- _WHAT YOU HAVE TO DO_:
Determine the number of lines in these entries that hold the word "services". Give the number and nothing more.

Saved entries:
┏━━

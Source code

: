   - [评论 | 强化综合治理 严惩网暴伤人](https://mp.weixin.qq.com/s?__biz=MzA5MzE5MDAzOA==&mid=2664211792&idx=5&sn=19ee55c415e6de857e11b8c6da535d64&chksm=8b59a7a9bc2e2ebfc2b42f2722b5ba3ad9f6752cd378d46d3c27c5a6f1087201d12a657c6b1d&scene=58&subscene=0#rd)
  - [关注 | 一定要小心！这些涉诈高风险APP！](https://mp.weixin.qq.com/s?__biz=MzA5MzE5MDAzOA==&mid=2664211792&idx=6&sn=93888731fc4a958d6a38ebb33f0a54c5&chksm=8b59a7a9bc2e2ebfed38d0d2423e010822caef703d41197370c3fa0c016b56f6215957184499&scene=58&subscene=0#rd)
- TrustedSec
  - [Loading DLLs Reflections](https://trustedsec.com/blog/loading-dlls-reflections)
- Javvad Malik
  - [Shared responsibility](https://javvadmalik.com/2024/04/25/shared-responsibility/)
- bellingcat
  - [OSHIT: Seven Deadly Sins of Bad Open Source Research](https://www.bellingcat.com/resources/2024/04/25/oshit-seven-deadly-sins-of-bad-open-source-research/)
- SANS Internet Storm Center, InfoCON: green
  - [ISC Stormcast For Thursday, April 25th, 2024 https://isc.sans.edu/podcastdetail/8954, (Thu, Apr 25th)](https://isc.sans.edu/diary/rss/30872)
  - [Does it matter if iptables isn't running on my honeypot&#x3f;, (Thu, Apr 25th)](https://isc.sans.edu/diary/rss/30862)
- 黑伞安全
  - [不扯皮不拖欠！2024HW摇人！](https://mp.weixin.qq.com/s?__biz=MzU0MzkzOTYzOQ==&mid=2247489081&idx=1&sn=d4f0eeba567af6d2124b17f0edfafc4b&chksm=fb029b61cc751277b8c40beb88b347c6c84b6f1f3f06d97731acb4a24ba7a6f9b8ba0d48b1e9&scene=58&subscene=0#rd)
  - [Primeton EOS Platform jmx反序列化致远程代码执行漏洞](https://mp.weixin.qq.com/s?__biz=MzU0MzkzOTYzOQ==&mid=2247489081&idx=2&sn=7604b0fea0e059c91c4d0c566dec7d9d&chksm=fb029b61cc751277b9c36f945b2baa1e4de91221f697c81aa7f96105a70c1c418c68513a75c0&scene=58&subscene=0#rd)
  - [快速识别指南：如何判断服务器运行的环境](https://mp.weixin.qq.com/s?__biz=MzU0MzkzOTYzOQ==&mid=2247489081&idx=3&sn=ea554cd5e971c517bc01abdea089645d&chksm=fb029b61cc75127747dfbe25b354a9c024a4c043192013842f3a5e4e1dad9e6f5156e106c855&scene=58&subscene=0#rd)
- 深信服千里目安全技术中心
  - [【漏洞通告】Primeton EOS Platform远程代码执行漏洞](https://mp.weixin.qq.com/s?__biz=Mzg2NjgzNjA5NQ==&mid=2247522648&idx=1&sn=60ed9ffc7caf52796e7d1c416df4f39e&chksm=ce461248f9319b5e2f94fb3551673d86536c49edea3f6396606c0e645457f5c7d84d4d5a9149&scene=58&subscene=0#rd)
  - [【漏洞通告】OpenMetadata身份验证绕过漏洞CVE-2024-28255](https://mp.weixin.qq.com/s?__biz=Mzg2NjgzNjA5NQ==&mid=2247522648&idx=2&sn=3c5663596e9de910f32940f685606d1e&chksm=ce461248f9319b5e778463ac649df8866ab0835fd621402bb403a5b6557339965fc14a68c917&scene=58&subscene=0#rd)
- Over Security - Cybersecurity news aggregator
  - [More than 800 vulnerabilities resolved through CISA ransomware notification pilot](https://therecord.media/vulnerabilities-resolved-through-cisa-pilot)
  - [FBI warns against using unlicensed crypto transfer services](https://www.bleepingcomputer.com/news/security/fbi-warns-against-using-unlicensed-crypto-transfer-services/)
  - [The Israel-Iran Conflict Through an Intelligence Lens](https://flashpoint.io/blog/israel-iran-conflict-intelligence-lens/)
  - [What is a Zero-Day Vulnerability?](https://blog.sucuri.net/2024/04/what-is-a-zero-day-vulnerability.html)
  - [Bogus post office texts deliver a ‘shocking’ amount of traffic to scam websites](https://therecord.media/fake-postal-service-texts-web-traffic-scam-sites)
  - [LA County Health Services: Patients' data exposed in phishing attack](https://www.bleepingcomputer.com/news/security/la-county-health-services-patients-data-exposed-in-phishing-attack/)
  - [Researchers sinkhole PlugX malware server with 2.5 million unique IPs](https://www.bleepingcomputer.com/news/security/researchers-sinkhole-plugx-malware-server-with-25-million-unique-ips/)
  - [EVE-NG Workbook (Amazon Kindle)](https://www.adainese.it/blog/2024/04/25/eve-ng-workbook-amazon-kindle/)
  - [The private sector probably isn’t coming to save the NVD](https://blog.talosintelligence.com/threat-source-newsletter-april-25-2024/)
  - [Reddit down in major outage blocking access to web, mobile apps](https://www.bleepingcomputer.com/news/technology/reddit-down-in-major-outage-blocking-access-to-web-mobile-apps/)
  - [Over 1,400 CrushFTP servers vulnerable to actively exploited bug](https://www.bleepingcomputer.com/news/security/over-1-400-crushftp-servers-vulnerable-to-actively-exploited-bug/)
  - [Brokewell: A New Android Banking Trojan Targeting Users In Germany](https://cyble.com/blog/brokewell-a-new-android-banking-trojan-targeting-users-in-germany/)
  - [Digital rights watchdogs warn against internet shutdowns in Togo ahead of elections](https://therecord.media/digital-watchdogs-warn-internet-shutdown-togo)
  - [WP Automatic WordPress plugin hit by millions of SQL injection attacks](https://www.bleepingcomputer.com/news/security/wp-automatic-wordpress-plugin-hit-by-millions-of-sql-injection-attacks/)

┗━━
┏━━

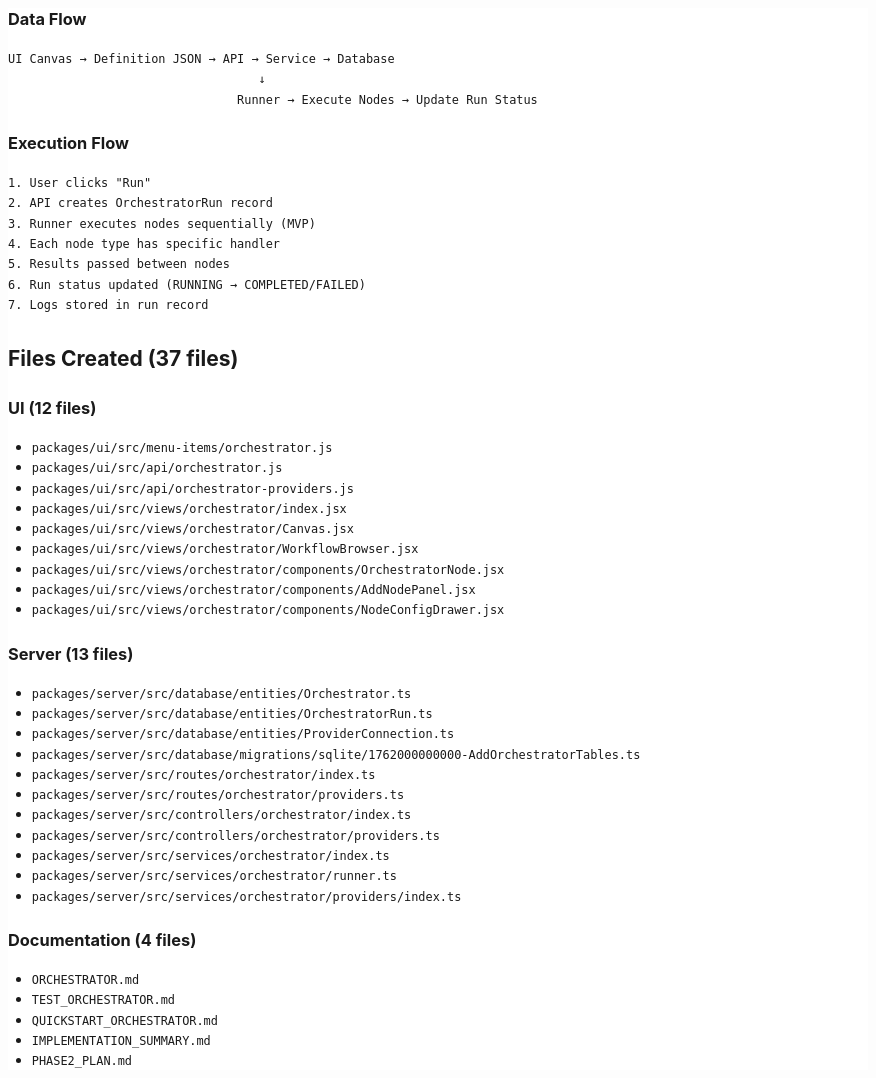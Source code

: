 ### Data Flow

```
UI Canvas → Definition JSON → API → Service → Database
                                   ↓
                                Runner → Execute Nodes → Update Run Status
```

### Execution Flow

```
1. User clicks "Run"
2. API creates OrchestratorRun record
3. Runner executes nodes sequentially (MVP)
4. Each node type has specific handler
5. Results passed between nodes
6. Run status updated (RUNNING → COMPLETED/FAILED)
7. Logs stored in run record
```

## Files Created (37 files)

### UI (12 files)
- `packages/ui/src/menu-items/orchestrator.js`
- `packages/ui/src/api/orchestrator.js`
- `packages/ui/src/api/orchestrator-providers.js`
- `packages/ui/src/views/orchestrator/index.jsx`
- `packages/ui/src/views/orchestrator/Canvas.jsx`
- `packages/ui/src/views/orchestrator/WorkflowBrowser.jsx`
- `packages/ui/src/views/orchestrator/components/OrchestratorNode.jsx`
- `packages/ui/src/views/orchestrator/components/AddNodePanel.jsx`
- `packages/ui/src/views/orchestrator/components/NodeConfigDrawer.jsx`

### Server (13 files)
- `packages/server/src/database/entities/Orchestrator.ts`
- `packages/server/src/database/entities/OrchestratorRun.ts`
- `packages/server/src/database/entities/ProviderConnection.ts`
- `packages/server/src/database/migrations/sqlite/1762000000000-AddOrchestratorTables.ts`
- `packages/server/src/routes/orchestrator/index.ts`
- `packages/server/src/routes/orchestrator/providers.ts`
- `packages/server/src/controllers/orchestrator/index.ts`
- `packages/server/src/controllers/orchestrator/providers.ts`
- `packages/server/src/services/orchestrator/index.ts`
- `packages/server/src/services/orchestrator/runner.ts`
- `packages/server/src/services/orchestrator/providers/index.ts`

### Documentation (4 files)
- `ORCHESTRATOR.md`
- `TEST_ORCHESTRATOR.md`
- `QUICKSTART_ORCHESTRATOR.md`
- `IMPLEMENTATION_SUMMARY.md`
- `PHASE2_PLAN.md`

┗━━

- _ANSWER SECTION_:
5